- Exercise description -
Copy nothing but the lines below running from the line containing "Gedurende het project" through the line containing "Het beschikbare team", both end lines included.

- Data provided -
____
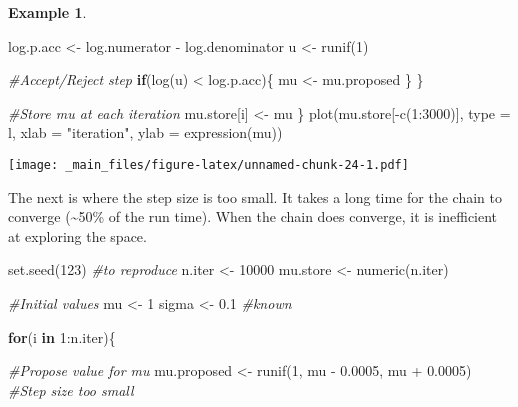 \documentclass[
]{book}
\newenvironment{Shaded}{\begin{snugshade}}{\end{snugshade}}
\newcommand{\AttributeTok}[1]{\textcolor[rgb]{0.77,0.63,0.00}{#1}}
\newcommand{\CommentTok}[1]{\textcolor[rgb]{0.56,0.35,0.01}{\textit{#1}}}
\newcommand{\ControlFlowTok}[1]{\textcolor[rgb]{0.13,0.29,0.53}{\textbf{#1}}}
\newcommand{\DecValTok}[1]{\textcolor[rgb]{0.00,0.00,0.81}{#1}}
\newcommand{\FloatTok}[1]{\textcolor[rgb]{0.00,0.00,0.81}{#1}}
\newcommand{\FunctionTok}[1]{\textcolor[rgb]{0.00,0.00,0.00}{#1}}
\newcommand{\NormalTok}[1]{#1}
\newcommand{\OtherTok}[1]{\textcolor[rgb]{0.56,0.35,0.01}{#1}}
\newcommand{\SpecialCharTok}[1]{\textcolor[rgb]{0.00,0.00,0.00}{#1}}
\newcommand{\StringTok}[1]{\textcolor[rgb]{0.31,0.60,0.02}{#1}}
\theoremstyle{definition}
\theoremstyle{definition}
\newtheorem{example}{Example}[chapter]
\theoremstyle{definition}
\theoremstyle{definition}
\theoremstyle{remark}
\begin{document}
\begin{example}
\begin{Shaded}
\begin{Highlighting}[]
\NormalTok{    log.p.acc }\OtherTok{\textless{}{-}}\NormalTok{ log.numerator }\SpecialCharTok{{-}}\NormalTok{ log.denominator}
\NormalTok{    u }\OtherTok{\textless{}{-}} \FunctionTok{runif}\NormalTok{(}\DecValTok{1}\NormalTok{)}
    
    \CommentTok{\#Accept/Reject step}
    \ControlFlowTok{if}\NormalTok{(}\FunctionTok{log}\NormalTok{(u) }\SpecialCharTok{\textless{}}\NormalTok{ log.p.acc)\{}
\NormalTok{      mu }\OtherTok{\textless{}{-}}\NormalTok{ mu.proposed}
\NormalTok{    \}}
\NormalTok{  \}}
  
  \CommentTok{\#Store mu at each iteration}
\NormalTok{  mu.store[i] }\OtherTok{\textless{}{-}}\NormalTok{ mu}
\NormalTok{\}}
\FunctionTok{plot}\NormalTok{(mu.store[}\SpecialCharTok{{-}}\FunctionTok{c}\NormalTok{(}\DecValTok{1}\SpecialCharTok{:}\DecValTok{3000}\NormalTok{)], }\AttributeTok{type =} \StringTok{\textquotesingle{}l\textquotesingle{}}\NormalTok{, }\AttributeTok{xlab =} \StringTok{"iteration"}\NormalTok{, }\AttributeTok{ylab =} \FunctionTok{expression}\NormalTok{(mu))}
\end{Highlighting}
\end{Shaded}

\texttt{[image: \_main\_files/figure-latex/unnamed-chunk-24-1.pdf]}

The next is where the step size is too small. It takes a long time for the chain to converge (\textasciitilde50\% of the run time). When the chain does converge, it is inefficient at exploring the space.

\begin{Shaded}
\begin{Highlighting}[]
\FunctionTok{set.seed}\NormalTok{(}\DecValTok{123}\NormalTok{) }\CommentTok{\#to reproduce}
\NormalTok{n.iter   }\OtherTok{\textless{}{-}} \DecValTok{10000}
\NormalTok{mu.store }\OtherTok{\textless{}{-}} \FunctionTok{numeric}\NormalTok{(n.iter)}

\CommentTok{\#Initial values}
\NormalTok{mu }\OtherTok{\textless{}{-}} \DecValTok{1} 
\NormalTok{sigma }\OtherTok{\textless{}{-}} \FloatTok{0.1} \CommentTok{\#known}

\ControlFlowTok{for}\NormalTok{(i }\ControlFlowTok{in} \DecValTok{1}\SpecialCharTok{:}\NormalTok{n.iter)\{}
  
  \CommentTok{\#Propose value for mu}
\NormalTok{  mu.proposed }\OtherTok{\textless{}{-}} \FunctionTok{runif}\NormalTok{(}\DecValTok{1}\NormalTok{, mu }\SpecialCharTok{{-}} \FloatTok{0.0005}\NormalTok{, mu }\SpecialCharTok{+} \FloatTok{0.0005}\NormalTok{) }\CommentTok{\#Step size too small}
  

\end{Highlighting}
\end{Shaded}
\end{example}
\end{document}
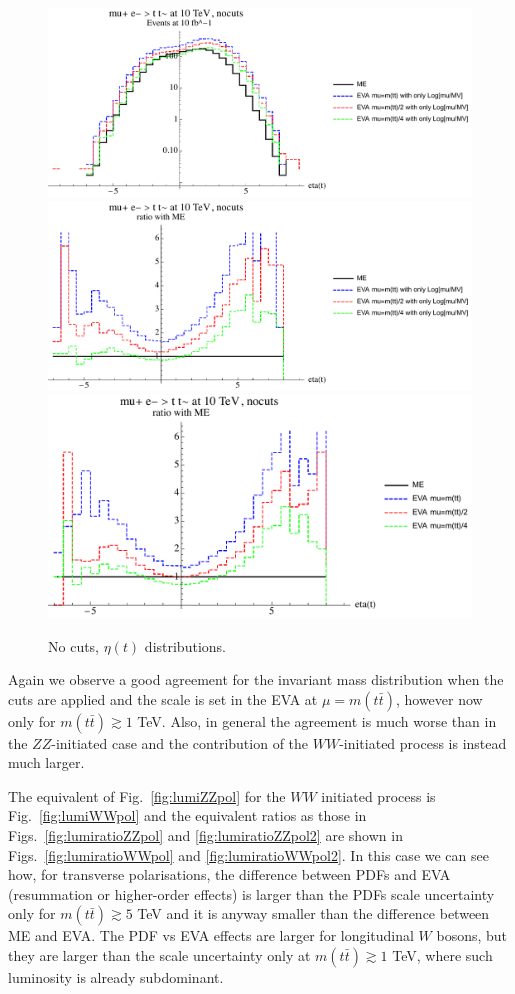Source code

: \documentclass[a4paper,11pt]{article}
\begin{document}
\begin{figure}[!t]
\includegraphics[width=0.46\linewidth]{Notebooks/PlotDistr/WW_tt/10TeVnocuts/plotetat.pdf}
\includegraphics[width=0.46\linewidth]{Notebooks/PlotDistr/WW_tt/10TeVnocuts/plotetatratio1.pdf}
\includegraphics[width=0.46\linewidth]{Notebooks/PlotDistr/WW_tt/10TeVnocuts/plotetatratio2.pdf}
\caption{No cuts, $\eta(t)$ distributions. \label{fig:nocutsWWtt2}}
\end{figure}


Again we observe a good agreement for the invariant mass distribution when the cuts are applied and the scale is set in the EVA at $\mu=m(t \bar t)$, however now only for $m(t \bar t) \gtrsim 1 $ TeV. Also, in general the agreement is much worse than in the $ZZ$-initiated case and the contribution of the $WW$-initiated process is instead much larger. 

The equivalent of Fig.~\ref{fig:lumiZZpol} for the $WW$ initiated process is Fig.~\ref{fig:lumiWWpol} and the equivalent ratios as those in Figs.~\ref{fig:lumiratioZZpol} and \ref{fig:lumiratioZZpol2} are shown in Figs.~\ref{fig:lumiratioWWpol} and \ref{fig:lumiratioWWpol2}. In this case we can see how, for transverse polarisations, the difference between PDFs and EVA (resummation or higher-order effects) is larger than the PDFs scale uncertainty only for  $m(t \bar t) \gtrsim 5 $ TeV and it is anyway smaller than the difference between ME and EVA. The PDF vs EVA effects are larger for longitudinal $W$ bosons, but they are larger than the scale uncertainty only at  $m(t \bar t) \gtrsim 1 $ TeV, where such luminosity is already subdominant.  
\end{document}
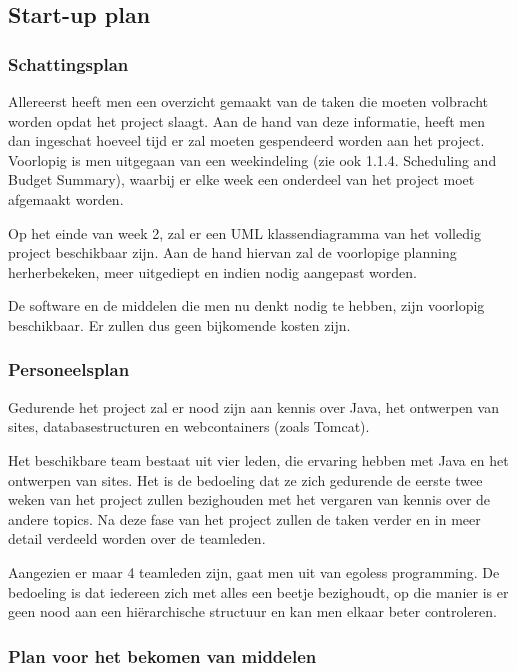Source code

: \documentclass{article}
\begin{document}

\subsection{Start-up plan}

\subsubsection{Schattingsplan}

Allereerst heeft men een overzicht gemaakt van de taken die moeten volbracht worden opdat het project slaagt. Aan de hand van deze informatie, heeft men dan ingeschat hoeveel tijd er zal moeten gespendeerd worden aan het project. Voorlopig is men uitgegaan van een weekindeling (zie ook  1.1.4. Scheduling and Budget Summary), waarbij er elke week een onderdeel van het project moet afgemaakt worden. 

Op het einde van week 2, zal er een UML klassendiagramma van het volledig project beschikbaar zijn. Aan de hand hiervan zal de voorlopige planning herherbekeken, meer uitgediept en indien nodig aangepast worden.

De software en de middelen die men nu denkt nodig te hebben, zijn voorlopig beschikbaar. Er zullen dus geen bijkomende kosten zijn.

\subsubsection{Personeelsplan}

Gedurende het project zal er nood zijn aan kennis over Java, het ontwerpen van sites, databasestructuren en  webcontainers (zoals Tomcat). 

Het beschikbare team bestaat uit vier leden, die ervaring hebben met Java en het ontwerpen van sites. Het is de bedoeling dat ze zich gedurende de eerste twee weken van het project zullen bezighouden met het vergaren van kennis over de andere topics. Na deze fase van het project zullen de taken verder en in meer detail verdeeld worden over de teamleden.

Aangezien er maar 4 teamleden zijn, gaat men uit van egoless programming. De bedoeling is dat iedereen zich met alles een beetje bezighoudt, op die manier is er geen nood aan een hi\"{e}rarchische structuur en kan men elkaar beter controleren. 

\subsubsection{Plan voor het bekomen van middelen}
\end{document}
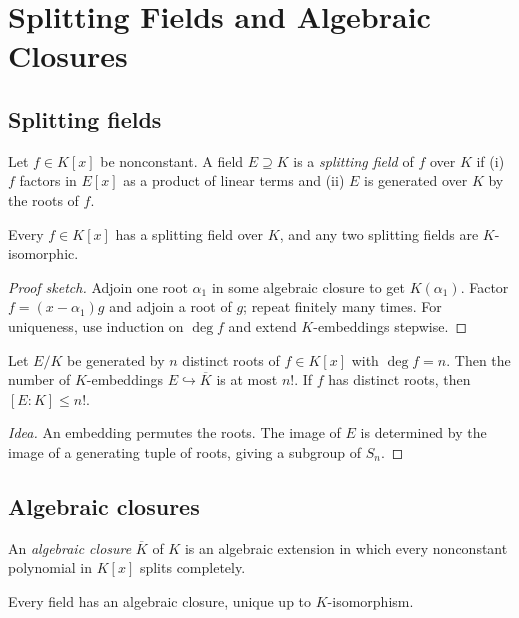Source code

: \section{Splitting Fields and Algebraic Closures}

\subsection{Splitting fields}
\begin{definition}
Let $f\in K[x]$ be nonconstant. A field $E\supseteq K$ is a \emph{splitting field} of $f$ over $K$ if (i) $f$ factors in $E[x]$ as a product of linear terms and (ii) $E$ is generated over $K$ by the roots of $f$.
\end{definition}

\begin{theorem}[Existence]\label{thm:splitting-existence}
Every $f\in K[x]$ has a splitting field over $K$, and any two splitting fields are $K$-isomorphic.
\end{theorem}
\begin{proof}[Proof sketch]
Adjoin one root $\alpha_1$ in some algebraic closure to get $K(\alpha_1)$. Factor $f=(x-\alpha_1)g$ and adjoin a root of $g$; repeat finitely many times.  
For uniqueness, use induction on $\deg f$ and extend $K$-embeddings stepwise.
\end{proof}

\begin{proposition}
Let $E/K$ be generated by $n$ distinct roots of $f\in K[x]$ with $\deg f=n$. Then the number of $K$-embeddings $E\hookrightarrow \overline{K}$ is at most $n!$. If $f$ has distinct roots, then $[E:K]\le n!$.
\end{proposition}
\begin{proof}[Idea]
An embedding permutes the roots. The image of $E$ is determined by the image of a generating tuple of roots, giving a subgroup of $S_n$.
\end{proof}

\subsection{Algebraic closures}
\begin{definition}
An \emph{algebraic closure} $\overline{K}$ of $K$ is an algebraic extension in which every nonconstant polynomial in $K[x]$ splits completely.
\end{definition}
\begin{theorem}
Every field has an algebraic closure, unique up to $K$-isomorphism.
\end{theorem}

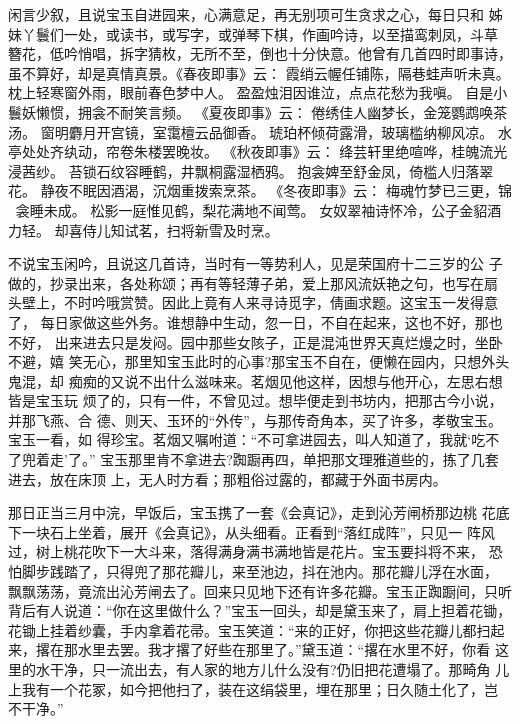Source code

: 闲言少叙，且说宝玉自进园来，心满意足，再无别项可生贪求之心，每日只和
姊妹丫鬟们一处，或读书，或写字，或弹琴下棋，作画吟诗，以至描鸾刺凤，斗草
簪花，低吟悄唱，拆字猜枚，无所不至，倒也十分快意。他曾有几首四时即事诗，
虽不算好，却是真情真景。《春夜即事》云：
霞绡云幄任铺陈，隔巷蛙声听未真。
枕上轻寒窗外雨，眼前春色梦中人。
盈盈烛泪因谁泣，点点花愁为我嗔。
自是小鬟妖懒惯，拥衾不耐笑言频。
《夏夜即事》云：
倦绣佳人幽梦长，金笼鹦鹉唤茶汤。
窗明麝月开宫镜，室霭檀云品御香。
琥珀杯倾荷露滑，玻璃槛纳柳风凉。
水亭处处齐纨动，帘卷朱楼罢晚妆。
《秋夜即事》云：
绛芸轩里绝喧哗，桂魄流光浸茜纱。
苔锁石纹容睡鹤，井飘桐露湿栖鸦。
抱衾婢至舒金凤，倚槛人归落翠花。
静夜不眠因酒渴，沉烟重拨索烹茶。
《冬夜即事》云：
梅魂竹梦已三更，锦衾睡未成。
松影一庭惟见鹤，梨花满地不闻莺。
女奴翠袖诗怀冷，公子金貂酒力轻。
却喜侍儿知试茗，扫将新雪及时烹。

不说宝玉闲吟，且说这几首诗，当时有一等势利人，见是荣国府十二三岁的公
子做的，抄录出来，各处称颂；再有等轻薄子弟，爱上那风流妖艳之句，也写在扇
头壁上，不时吟哦赏赞。因此上竟有人来寻诗觅字，倩画求题。这宝玉一发得意了，
每日家做这些外务。谁想静中生动，忽一日，不自在起来，这也不好，那也不好，
出来进去只是发闷。园中那些女陔子，正是混沌世界天真烂熳之时，坐卧不避，嬉
笑无心，那里知宝玉此时的心事?那宝玉不自在，便懒在园内，只想外头鬼混，却
痴痴的又说不出什么滋味来。茗烟见他这样，因想与他开心，左思右想皆是宝玉玩
烦了的，只有一件，不曾见过。想毕便走到书坊内，把那古今小说，并那飞燕、合
德、则天、玉环的“外传”，与那传奇角本，买了许多，孝敬宝玉。宝玉一看，如
得珍宝。茗烟又嘱咐道：“不可拿进园去，叫人知道了，我就‘吃不了兜着走’了。”
宝玉那里肯不拿进去?踟蹰再四，单把那文理雅道些的，拣了几套进去，放在床顶
上，无人时方看；那粗俗过露的，都藏于外面书房内。

那日正当三月中浣，早饭后，宝玉携了一套《会真记》，走到沁芳闸桥那边桃
花底下一块石上坐着，展开《会真记》，从头细看。正看到“落红成阵”，只见一
阵风过，树上桃花吹下一大斗来，落得满身满书满地皆是花片。宝玉要抖将不来，
恐怕脚步践踏了，只得兜了那花瓣儿，来至池边，抖在池内。那花瓣儿浮在水面，
飘飘荡荡，竟流出沁芳闸去了。回来只见地下还有许多花瓣。宝玉正踟蹰间，只听
背后有人说道：“你在这里做什么？”宝玉一回头，却是黛玉来了，肩上担着花锄，
花锄上挂着纱囊，手内拿着花帚。宝玉笑道：“来的正好，你把这些花瓣儿都扫起
来，撂在那水里去罢。我才撂了好些在那里了。”黛玉道：“撂在水里不好，你看
这里的水干净，只一流出去，有人家的地方儿什么没有?仍旧把花遭塌了。那畸角
儿上我有一个花冢，如今把他扫了，装在这绢袋里，埋在那里；日久随土化了，岂
不干净。”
____
- Output below -
Gedurende het project zal er nood zijn aan kennis over Java, het ontwerpen van sites, databasestructuren en  webcontainers (zoals Tomcat). 

Het beschikbare team bestaat uit vier leden, die ervaring hebben met Java en het ontwerpen van sites. Het is de bedoeling dat ze zich gedurende de eerste twee weken van het project zullen bezighouden met het vergaren van kennis over de andere topics. Na deze fase van het project zullen de taken verder en in meer detail verdeeld worden over de teamleden.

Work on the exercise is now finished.